____ Dataset
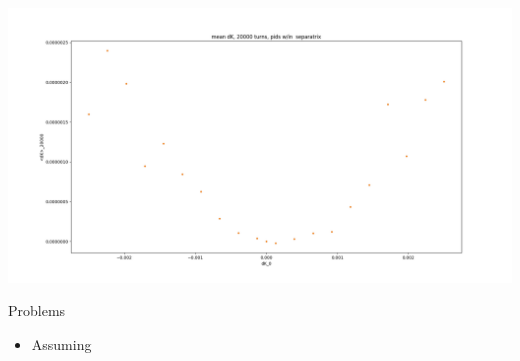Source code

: \documentclass[pdf]{beamer}
\begin{document}
\begin{frame}
	\centering
	\includegraphics[scale=.3]{mean_dK_test_mean_dK_vs_dK0_20000trns_parabola}
\end{frame}
	
	\begin{frame}{Problems}
	\begin{itemize}
		\item Assuming
	\end{itemize}
	\end{frame}
\end{document}
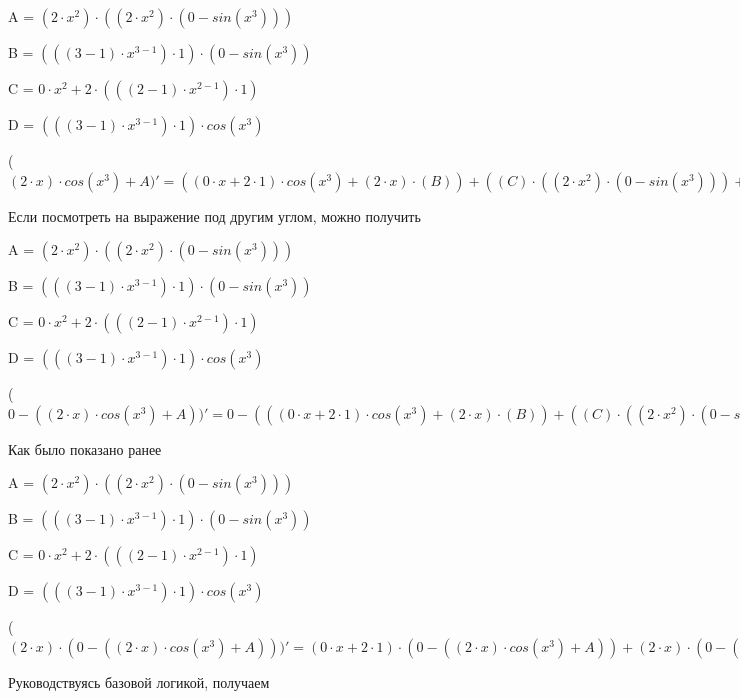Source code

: \documentclass[12pt,a4paper,fleqn]{article}
\begin{document}
\begin{center}
A = $(2 \cdot x^{2}) \cdot ((2 \cdot x^{2}) \cdot (0-sin(x^{3})))$\end{center}
\begin{center}
B = $(((3-1) \cdot x^{3-1}) \cdot 1) \cdot (0-sin(x^{3}))$\end{center}
\begin{center}
C = $0 \cdot x^{2}+2 \cdot (((2-1) \cdot x^{2-1}) \cdot 1)$\end{center}
\begin{center}
D = $(((3-1) \cdot x^{3-1}) \cdot 1) \cdot cos(x^{3})$\end{center}
\begin{center}
 ($(2 \cdot x) \cdot cos(x^{3})+A)'
  = ((0 \cdot x+2 \cdot 1) \cdot cos(x^{3})+(2 \cdot x) \cdot (B))+((C) \cdot ((2 \cdot x^{2}) \cdot (0-sin(x^{3})))+(2 \cdot x^{2}) \cdot ((C) \cdot (0-sin(x^{3}))+(2 \cdot x^{2}) \cdot (0-D)))$\end{center}
Если посмотреть на выражение под другим углом, можно получить

\begin{center}
A = $(2 \cdot x^{2}) \cdot ((2 \cdot x^{2}) \cdot (0-sin(x^{3})))$\end{center}
\begin{center}
B = $(((3-1) \cdot x^{3-1}) \cdot 1) \cdot (0-sin(x^{3}))$\end{center}
\begin{center}
C = $0 \cdot x^{2}+2 \cdot (((2-1) \cdot x^{2-1}) \cdot 1)$\end{center}
\begin{center}
D = $(((3-1) \cdot x^{3-1}) \cdot 1) \cdot cos(x^{3})$\end{center}
\begin{center}
 ($0-((2 \cdot x) \cdot cos(x^{3})+A))'
  = 0-(((0 \cdot x+2 \cdot 1) \cdot cos(x^{3})+(2 \cdot x) \cdot (B))+((C) \cdot ((2 \cdot x^{2}) \cdot (0-sin(x^{3})))+(2 \cdot x^{2}) \cdot ((C) \cdot (0-sin(x^{3}))+(2 \cdot x^{2}) \cdot (0-D))))$\end{center}
Как было показано ранее

\begin{center}
A = $(2 \cdot x^{2}) \cdot ((2 \cdot x^{2}) \cdot (0-sin(x^{3})))$\end{center}
\begin{center}
B = $(((3-1) \cdot x^{3-1}) \cdot 1) \cdot (0-sin(x^{3}))$\end{center}
\begin{center}
C = $0 \cdot x^{2}+2 \cdot (((2-1) \cdot x^{2-1}) \cdot 1)$\end{center}
\begin{center}
D = $(((3-1) \cdot x^{3-1}) \cdot 1) \cdot cos(x^{3})$\end{center}
\begin{center}
 ($(2 \cdot x) \cdot (0-((2 \cdot x) \cdot cos(x^{3})+A)))'
  = (0 \cdot x+2 \cdot 1) \cdot (0-((2 \cdot x) \cdot cos(x^{3})+A))+(2 \cdot x) \cdot (0-(((0 \cdot x+2 \cdot 1) \cdot cos(x^{3})+(2 \cdot x) \cdot (B))+((C) \cdot ((2 \cdot x^{2}) \cdot (0-sin(x^{3})))+(2 \cdot x^{2}) \cdot ((C) \cdot (0-sin(x^{3}))+(2 \cdot x^{2}) \cdot (0-D)))))$\end{center}
Руководствуясь базовой логикой, получаем
\end{document}
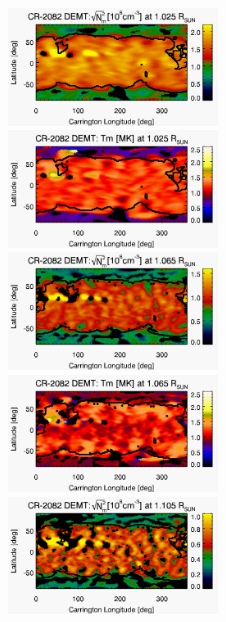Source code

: \documentclass[namedreferences]{solarphysics}
\begin{document}
\begin{article}
\begin{figure}[h!]
\begin{center}
\includegraphics[width=0.495\textwidth]{figs/map_Ne_CR2082_DEMT-EUVI_behind_H1-L3523_r3d_1025_Rsun.pdf}
\includegraphics[width=0.495\textwidth]{figs/map_Tm_CR2082_DEMT-EUVI_behind_H1-L3523_r3d_1025_Rsun.pdf}
\includegraphics[width=0.495\textwidth]{figs/map_Ne_CR2082_DEMT-EUVI_behind_H1-L3523_r3d_1065_Rsun.pdf}
\includegraphics[width=0.495\textwidth]{figs/map_Tm_CR2082_DEMT-EUVI_behind_H1-L3523_r3d_1065_Rsun.pdf}
\includegraphics[width=0.495\textwidth]{figs/map_Ne_CR2082_DEMT-EUVI_behind_H1-L3523_r3d_1105_Rsun.pdf}

\end{center}
\end{figure}
\end{article}
\end{document}
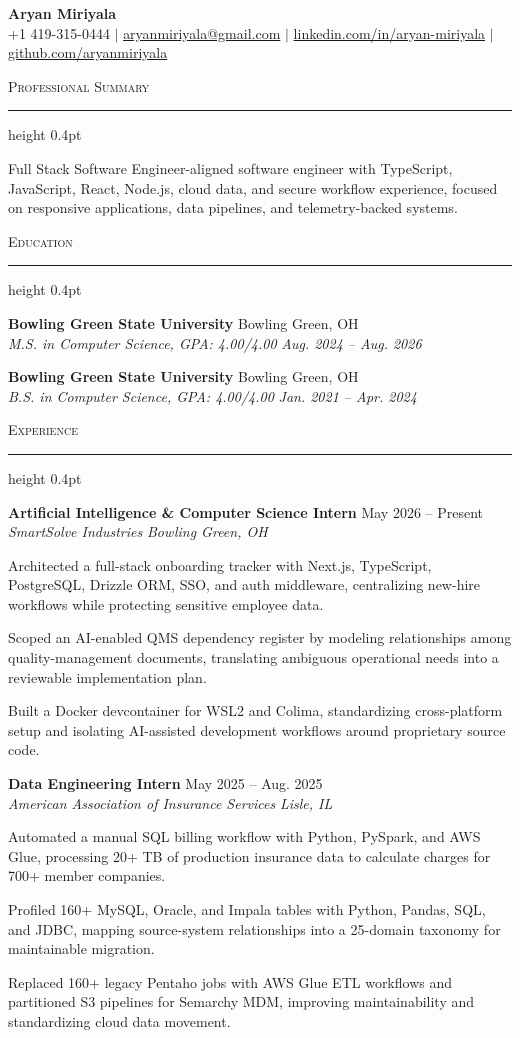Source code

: \documentclass[letterpaper,11pt]{article}
\newcommand{\resumesection}[1]{%
  \par\vspace{2pt}%
  {\large\scshape #1}\par\vspace{2pt}%
  \hrule height 0.4pt\vspace{2pt}%
}
\newcommand{\resumeSubheading}[4]{
  \textbf{#1} \hfill #2\\
  \textit{#3} \hfill \textit{#4}
}
\begin{document}
\begin{center}
  {\LARGE \textbf{Aryan Miriyala}}\\[-1pt]
  \small
  +1 419-315-0444 $|$
  \href{mailto:aryanmiriyala@gmail.com}{aryanmiriyala@gmail.com} $|$
  \href{https://www.linkedin.com/in/aryan-miriyala-7788a21b6/}{linkedin.com/in/aryan-miriyala} $|$
  \href{https://github.com/aryanmiriyala}{github.com/aryanmiriyala}
\end{center}\vspace{-10pt}

\resumesection{Professional Summary}
Full Stack Software Engineer-aligned software engineer with TypeScript, JavaScript, React, Node.js, cloud data, and secure workflow experience, focused on responsive applications, data pipelines, and telemetry-backed systems.

\resumesection{Education}
\resumeSubheading
{Bowling Green State University}{Bowling Green, OH}
{M.S. in Computer Science, GPA: 4.00/4.00}{Aug. 2024 -- Aug. 2026}

\resumeSubheading
{Bowling Green State University}{Bowling Green, OH}
{B.S. in Computer Science, GPA: 4.00/4.00}{Jan. 2021 -- Apr. 2024}

\resumesection{Experience}
\resumeSubheading
{Artificial Intelligence \& Computer Science Intern}{May 2026 -- Present}
{SmartSolve Industries}{Bowling Green, OH}
\begin{tightitemize}
  \item Architected a full-stack onboarding tracker with Next.js, TypeScript, PostgreSQL, Drizzle ORM, SSO, and auth middleware, centralizing new-hire workflows while protecting sensitive employee data.
  \item Scoped an AI-enabled QMS dependency register by modeling relationships among quality-management documents, translating ambiguous operational needs into a reviewable implementation plan.
  \item Built a Docker devcontainer for WSL2 and Colima, standardizing cross-platform setup and isolating AI-assisted development workflows around proprietary source code.
\end{tightitemize}

\resumeSubheading
{Data Engineering Intern}{May 2025 -- Aug. 2025}
{American Association of Insurance Services}{Lisle, IL}
\begin{tightitemize}
  \item Automated a manual SQL billing workflow with Python, PySpark, and AWS Glue, processing 20+ TB of production insurance data to calculate charges for 700+ member companies.
  \item Profiled 160+ MySQL, Oracle, and Impala tables with Python, Pandas, SQL, and JDBC, mapping source-system relationships into a 25-domain taxonomy for maintainable migration.
  \item Replaced 160+ legacy Pentaho jobs with AWS Glue ETL workflows and partitioned S3 pipelines for Semarchy MDM, improving maintainability and standardizing cloud data movement.
\end{tightitemize}
\end{document}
________
_Action item_. Which lines of the entries above contain the word "frame"? Copy each of them.

_Answer below_.
\begin{frame}
\end{frame}
	\begin{frame}{Problems}
	\end{frame}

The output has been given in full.